#### What is needed:
Extract the lines that carry the string "mitigate" from the listing.

#### Supplied material:
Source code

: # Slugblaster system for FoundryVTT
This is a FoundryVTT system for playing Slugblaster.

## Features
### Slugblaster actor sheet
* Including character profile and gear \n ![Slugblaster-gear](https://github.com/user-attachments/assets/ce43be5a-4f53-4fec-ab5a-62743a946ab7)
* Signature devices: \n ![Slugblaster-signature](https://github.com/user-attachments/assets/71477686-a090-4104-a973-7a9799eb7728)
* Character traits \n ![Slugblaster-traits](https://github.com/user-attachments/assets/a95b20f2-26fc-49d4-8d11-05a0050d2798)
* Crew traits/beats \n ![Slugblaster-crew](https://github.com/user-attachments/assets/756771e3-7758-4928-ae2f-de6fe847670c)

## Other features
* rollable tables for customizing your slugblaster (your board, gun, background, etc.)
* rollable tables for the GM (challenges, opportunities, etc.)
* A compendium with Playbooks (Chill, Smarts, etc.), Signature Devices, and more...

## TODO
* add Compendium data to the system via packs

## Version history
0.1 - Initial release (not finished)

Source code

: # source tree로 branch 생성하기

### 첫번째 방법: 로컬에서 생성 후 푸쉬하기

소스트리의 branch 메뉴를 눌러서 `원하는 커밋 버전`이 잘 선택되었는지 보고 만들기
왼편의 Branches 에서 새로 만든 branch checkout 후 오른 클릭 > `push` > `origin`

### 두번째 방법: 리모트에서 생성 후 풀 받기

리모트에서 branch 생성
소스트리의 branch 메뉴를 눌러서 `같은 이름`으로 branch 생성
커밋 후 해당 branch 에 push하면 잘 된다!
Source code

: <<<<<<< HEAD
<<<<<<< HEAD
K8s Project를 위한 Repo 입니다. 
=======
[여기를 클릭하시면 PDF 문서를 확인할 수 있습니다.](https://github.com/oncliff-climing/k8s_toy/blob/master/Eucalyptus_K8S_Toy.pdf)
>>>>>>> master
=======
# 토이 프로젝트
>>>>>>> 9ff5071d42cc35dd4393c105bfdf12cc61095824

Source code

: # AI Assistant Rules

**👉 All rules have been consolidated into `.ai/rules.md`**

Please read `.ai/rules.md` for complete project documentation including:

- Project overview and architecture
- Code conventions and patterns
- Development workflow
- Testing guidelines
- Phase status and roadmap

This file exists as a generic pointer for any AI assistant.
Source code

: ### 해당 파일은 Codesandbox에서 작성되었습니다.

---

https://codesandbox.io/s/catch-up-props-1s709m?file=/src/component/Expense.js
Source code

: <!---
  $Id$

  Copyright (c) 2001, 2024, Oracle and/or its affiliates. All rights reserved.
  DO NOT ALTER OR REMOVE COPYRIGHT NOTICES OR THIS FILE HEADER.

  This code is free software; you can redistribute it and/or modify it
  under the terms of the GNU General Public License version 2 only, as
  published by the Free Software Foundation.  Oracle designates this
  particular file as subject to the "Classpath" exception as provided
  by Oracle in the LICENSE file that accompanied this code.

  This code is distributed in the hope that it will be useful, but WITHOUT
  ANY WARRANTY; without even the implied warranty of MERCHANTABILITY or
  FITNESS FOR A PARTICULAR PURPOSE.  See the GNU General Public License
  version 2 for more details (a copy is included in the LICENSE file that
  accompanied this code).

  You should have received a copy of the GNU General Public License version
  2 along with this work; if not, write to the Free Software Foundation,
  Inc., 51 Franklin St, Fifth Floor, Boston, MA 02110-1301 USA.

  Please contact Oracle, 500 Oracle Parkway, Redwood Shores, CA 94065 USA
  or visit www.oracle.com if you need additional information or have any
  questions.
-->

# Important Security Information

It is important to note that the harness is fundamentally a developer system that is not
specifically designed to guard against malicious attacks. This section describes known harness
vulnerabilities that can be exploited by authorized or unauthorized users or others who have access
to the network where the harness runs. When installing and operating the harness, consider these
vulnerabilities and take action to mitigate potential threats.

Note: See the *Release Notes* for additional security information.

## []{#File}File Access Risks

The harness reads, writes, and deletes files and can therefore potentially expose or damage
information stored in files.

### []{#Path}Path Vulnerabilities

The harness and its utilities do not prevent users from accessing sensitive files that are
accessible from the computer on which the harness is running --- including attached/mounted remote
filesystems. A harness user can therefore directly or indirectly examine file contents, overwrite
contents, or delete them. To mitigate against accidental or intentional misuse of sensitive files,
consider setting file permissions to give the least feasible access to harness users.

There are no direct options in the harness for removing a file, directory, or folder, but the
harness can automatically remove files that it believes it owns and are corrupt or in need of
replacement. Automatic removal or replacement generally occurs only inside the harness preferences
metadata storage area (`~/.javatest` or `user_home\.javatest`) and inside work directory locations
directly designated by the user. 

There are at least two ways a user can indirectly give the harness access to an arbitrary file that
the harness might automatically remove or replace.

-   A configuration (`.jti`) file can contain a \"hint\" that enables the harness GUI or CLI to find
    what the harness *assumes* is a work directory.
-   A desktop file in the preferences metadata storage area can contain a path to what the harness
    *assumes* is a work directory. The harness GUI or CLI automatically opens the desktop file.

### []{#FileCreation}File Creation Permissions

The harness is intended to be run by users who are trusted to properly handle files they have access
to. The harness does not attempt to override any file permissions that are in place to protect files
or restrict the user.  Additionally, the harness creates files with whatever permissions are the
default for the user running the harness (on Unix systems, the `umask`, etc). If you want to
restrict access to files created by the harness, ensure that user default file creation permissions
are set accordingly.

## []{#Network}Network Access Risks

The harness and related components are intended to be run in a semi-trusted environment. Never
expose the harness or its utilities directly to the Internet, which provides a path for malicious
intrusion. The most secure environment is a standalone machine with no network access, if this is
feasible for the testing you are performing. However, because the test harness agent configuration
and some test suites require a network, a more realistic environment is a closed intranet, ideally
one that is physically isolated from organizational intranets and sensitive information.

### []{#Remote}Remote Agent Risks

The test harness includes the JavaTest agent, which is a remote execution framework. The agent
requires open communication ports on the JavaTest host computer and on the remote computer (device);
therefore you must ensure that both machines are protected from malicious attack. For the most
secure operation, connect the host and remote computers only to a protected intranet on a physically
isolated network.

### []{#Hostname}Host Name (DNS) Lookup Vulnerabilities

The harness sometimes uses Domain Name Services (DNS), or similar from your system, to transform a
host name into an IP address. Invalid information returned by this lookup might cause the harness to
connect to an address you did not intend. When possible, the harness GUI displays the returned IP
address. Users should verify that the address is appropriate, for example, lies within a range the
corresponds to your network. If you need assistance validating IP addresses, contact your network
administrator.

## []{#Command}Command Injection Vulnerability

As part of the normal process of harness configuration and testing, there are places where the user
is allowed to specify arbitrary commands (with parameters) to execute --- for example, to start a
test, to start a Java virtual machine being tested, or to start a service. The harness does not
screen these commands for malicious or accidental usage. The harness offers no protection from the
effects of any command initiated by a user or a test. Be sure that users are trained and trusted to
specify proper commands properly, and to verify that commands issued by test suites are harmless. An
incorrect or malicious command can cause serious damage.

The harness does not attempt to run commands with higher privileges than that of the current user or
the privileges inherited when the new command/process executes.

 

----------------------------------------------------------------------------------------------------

#### Answer box:
vulnerabilities and take action to mitigate potential threats.
contents, or delete them. To mitigate against accidental or intentional misuse of sensitive files,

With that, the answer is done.